The U.S. Treasury announced a short-term pause on sanctions targeting Iranian oil shipments currently stranded at sea. The move aims to inject roughly 140 million barrels of crude into global markets amid a surge in energy prices driven by Middle East tensions.

Temporary Sanctions Pause Targets Oil Supply Crunch

The U.S. Treasury’s Office of Foreign Assets Control on Friday issued a narrowly focused authorization allowing the sale of Iranian oil already loaded onto tankers before March 20. The decision comes as part of Washington’s effort to stabilize energy markets strained by Iran’s blockade of the Strait of Hormuz and ongoing regional conflict.

Scott Bessent, Treasury Secretary, described the authorization as a "short-term" measure. It’s set to last until April 19 and doesn't permit new purchases of Iranian oil—only those shipments already at sea can be sold. The administration is aiming to get these barrels into circulation quickly to relieve pressure on supply chains.

"At present, sanctioned Iranian oil is being hoarded by China on the cheap," Bessent said on social media. "By temporarily unlocking this existing supply for the world, the U.S. Will quickly bring approximately 140 million barrels of oil to global markets, expanding worldwide energy availability and helping to relieve temporary supply pressures caused by Iran."

The move follows a similar easing of sanctions on Russian oil stranded at sea, reflecting the administration’s broader attempt to keep energy flowing amid geopolitical turbulence.

Strait of Hormuz Blockade Drives Prices Higher

Iran’s effective closure of the Strait of Hormuz since late February has been a key factor behind the spike in oil prices. This vital waterway handles about 20% of the world’s oil exports, making its blockade a major shock to global supply.

Iran has also targeted oil tankers navigating the strait, escalating tensions and disrupting shipments. The attacks coincide with U.S. And Israeli military strikes against Iranian energy and nuclear sites, adding layers of uncertainty to the market.

Brent crude prices jumped above $100 a barrel, hovering around $112 as of Friday. West Texas Intermediate crude rose above $98. Gasoline prices in the U.S. Touched $3.91 per gallon, the highest in recent months. Energy Secretary Chris Wright has suggested there's a "very good chance" prices could fall below $3 per gallon by summer, but for now, consumers face sticker shock.

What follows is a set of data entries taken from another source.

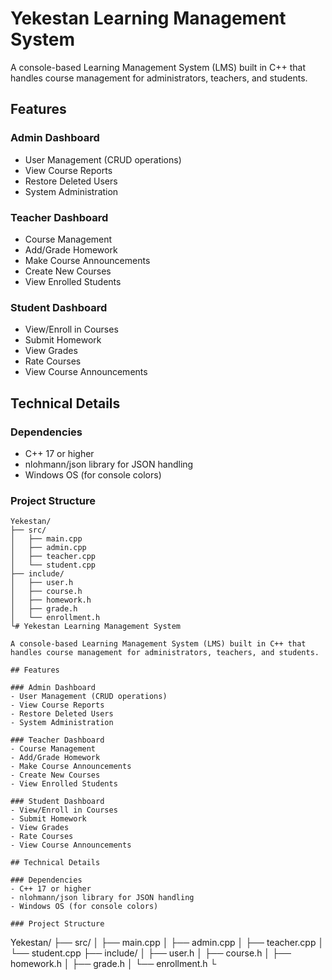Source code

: # Yekestan Learning Management System

A console-based Learning Management System (LMS) built in C++ that handles course management for administrators, teachers, and students.

## Features

### Admin Dashboard
- User Management (CRUD operations)
- View Course Reports
- Restore Deleted Users
- System Administration

### Teacher Dashboard
- Course Management
- Add/Grade Homework
- Make Course Announcements
- Create New Courses
- View Enrolled Students

### Student Dashboard
- View/Enroll in Courses
- Submit Homework
- View Grades
- Rate Courses
- View Course Announcements

## Technical Details

### Dependencies
- C++ 17 or higher
- nlohmann/json library for JSON handling
- Windows OS (for console colors)

### Project Structure
```
Yekestan/
├── src/
│   ├── main.cpp
│   ├── admin.cpp
│   ├── teacher.cpp
│   └── student.cpp
├── include/
│   ├── user.h
│   ├── course.h
│   ├── homework.h
│   ├── grade.h
│   └── enrollment.h
└# Yekestan Learning Management System

A console-based Learning Management System (LMS) built in C++ that handles course management for administrators, teachers, and students.

## Features

### Admin Dashboard
- User Management (CRUD operations)
- View Course Reports
- Restore Deleted Users
- System Administration

### Teacher Dashboard
- Course Management
- Add/Grade Homework
- Make Course Announcements
- Create New Courses
- View Enrolled Students

### Student Dashboard
- View/Enroll in Courses
- Submit Homework
- View Grades
- Rate Courses
- View Course Announcements

## Technical Details

### Dependencies
- C++ 17 or higher
- nlohmann/json library for JSON handling
- Windows OS (for console colors)

### Project Structure
```
Yekestan/
├── src/
│   ├── main.cpp
│   ├── admin.cpp
│   ├── teacher.cpp
│   └── student.cpp
├── include/
│   ├── user.h
│   ├── course.h
│   ├── homework.h
│   ├── grade.h
│   └── enrollment.h
└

Tehran Denies Having Surplus Oil

Iranian officials pushed back against U.S. Claims, stating that no extra crude oil is available for export. Saman Ghoddoosi, spokesman for Iran’s oil ministry, wrote on social media that the U.S. Move was designed to give false hope to buyers. Tehran insists it has no surplus oil left on tankers or in storage that could be released to the market.

The Treasury clarified the authorization excludes oil deliveries to countries like Cuba and North Korea, and to Russian-occupied regions of Ukraine, keeping the scope limited to prevent abuse.

Balancing Sanctions and Market Stability

President Donald Trump’s administration is caught between maintaining pressure on Iran while preventing global fuel prices from spiraling out of control. The temporary suspension of sanctions on stranded Iranian oil reflects a tactical shift to ease supply constraints without fully lifting restrictions.

Vice President JD Vance acknowledged the tough weeks ahead for consumers but promised the government was working on measures to bring prices down. "Gas prices are up, and we know people are hurting," he said. "We're doing everything we can to ensure they stay lower."

At the same time, the U.S. Is increasing military deployments in the Middle East, signaling the conflict shows no sign of quick resolution. Three amphibious assault ships and around 2,500 Marines are being sent to bolster forces amid ongoing attacks by Iran on regional targets.

President Trump suggested on social media that the administration was "getting very close to meeting our objectives" and considering winding down operations, but the contradictory military buildup paints a more complex picture.

The sanctions pause is a rare example of pragmatism in a high-stakes geopolitical standoff, with Washington choosing to unlock some Iranian oil as a lever to keep global energy prices from climbing higher. How much impact this will have depends on whether these barrels can reach the market swiftly and whether further disruptions in the Strait of Hormuz can be avoided.

Still, the risk remains that prices could stay elevated if hostilities escalate or if Tehran continues to choke shipping lanes. The administration’s decision to tap into the Strategic Petroleum Reserve again is also under consideration as a further step to stabilize fuel costs.

The temporary easing of sanctions on Iranian oil at sea highlights the delicate balancing act between geopolitical strategy and economic realities. Whether this measure will provide meaningful relief to consumers or merely delay higher prices we'll have to wait and see.